At the beginning of 2024, Libya held Africa’s largest proven oil reserves, estimated at 48 billion barrels. It accounted for 41 per cent of Africa's total reserves, according to the US Energy Information Administration data.

Libya’s exports to Europe have grown in recent years. In 2023, Europe’s imports accounted for about 78 per cent of Libya’s crude oil and condensate exports, according to the EIA. Most of Libya’s exports went to Italy, Germany, and Spain. Asia received an estimated 10 per cent of Libya’s oil exports.
Impact on Opec+ strategy
Libya has been exempted from Opec+ production adjustments because of its unstable output, but its recent increases undermines the group’s efforts to balance the markets, analysts say.

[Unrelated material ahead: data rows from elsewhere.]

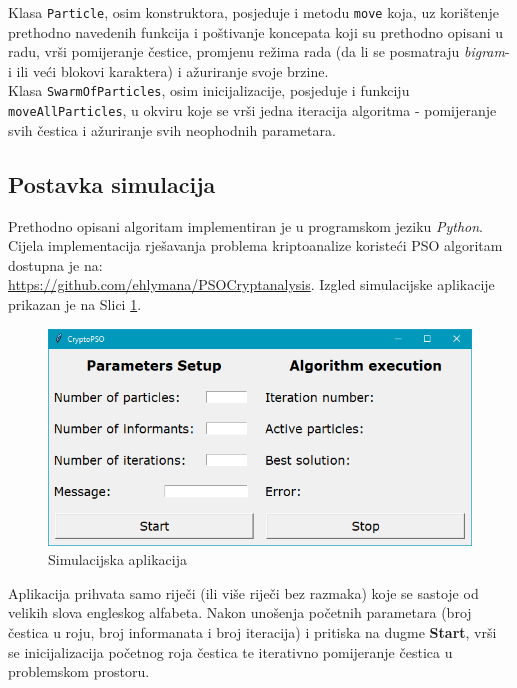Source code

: \documentclass[12pt, a4paper]{article}
\begin{document}
Klasa \texttt{Particle}, osim konstruktora, posjeduje i metodu \texttt{move} koja, uz korištenje prethodno navedenih funkcija i poštivanje koncepata koji su prethodno opisani u radu, vrši pomijeranje čestice, promjenu režima rada (da li se posmatraju \textit{bigram}-i ili veći blokovi karaktera) i ažuriranje svoje brzine. \\

Klasa \texttt{SwarmOfParticles}, osim inicijalizacije, posjeduje i funkciju \texttt{moveAllParticles}, u okviru koje se vrši jedna iteracija algoritma - pomijeranje svih čestica i ažuriranje svih neophodnih parametara.

\subsection{Postavka simulacija}

Prethodno opisani algoritam implementiran je u programskom jeziku \textit{Python}. Cijela implementacija rješavanja problema kriptoanalize koristeći PSO algoritam dostupna je na: \\ \href{https://github.com/ehlymana/PSOCryptanalysis}{https://github.com/ehlymana/PSOCryptanalysis}. Izgled simulacijske aplikacije prikazan je na Slici \ref{gui}.

\begin{figure}[H]

\center
\includegraphics[scale=0.7]{res/gui.png}
\caption{Simulacijska aplikacija}
\label{gui}

\end{figure}

Aplikacija prihvata samo riječi (ili više riječi bez razmaka) koje se sastoje od velikih slova engleskog alfabeta. Nakon unošenja početnih parametara (broj čestica u roju, broj informanata i broj iteracija) i pritiska na dugme \textbf{Start}, vrši se inicijalizacija početnog roja čestica te iterativno pomijeranje čestica u problemskom prostoru. \\
\end{document}
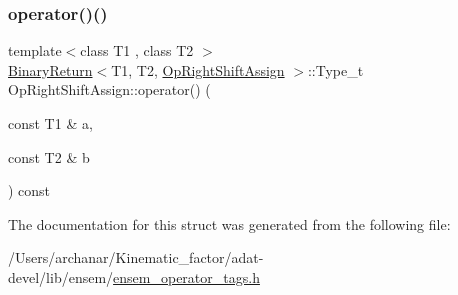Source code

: \subsubsection{\texorpdfstring{operator()()}{operator()()}\hspace{0.1cm}{\footnotesize\ttfamily [3/3]}}
{\footnotesize\ttfamily template$<$class T1 , class T2 $>$ \\
\mbox{\hyperlink{structBinaryReturn}{Binary\+Return}}$<$T1, T2, \mbox{\hyperlink{structOpRightShiftAssign}{Op\+Right\+Shift\+Assign}} $>$\+::Type\+\_\+t Op\+Right\+Shift\+Assign\+::operator() (\begin{DoxyParamCaption}\item[{const T1 \&}]{a,  }\item[{const T2 \&}]{b }\end{DoxyParamCaption}) const\hspace{0.3cm}{\ttfamily [inline]}}



The documentation for this struct was generated from the following file\+:\begin{DoxyCompactItemize}
\item 
/\+Users/archanar/\+Kinematic\+\_\+factor/adat-\/devel/lib/ensem/\mbox{\hyperlink{adat-devel_2lib_2ensem_2ensem__operator__tags_8h}{ensem\+\_\+operator\+\_\+tags.\+h}}\end{DoxyCompactItemize}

“If Libyan output rises towards 1.6 million bpd or higher, then Opec+ group will face mounting difficulty in balancing the market, which would mean deeper cuts if needed to offset Libya's growth,” Ms Jan said.
Opec+ − which includes the UAE, Saudi Arabia and other Gulf producers, as well as Russia and other countries − has been boosting production since April this year to meet growing demand. However, the group has paused production increases scheduled for the first quarter of next year due to oversupply in the markets and weak seasonal demand.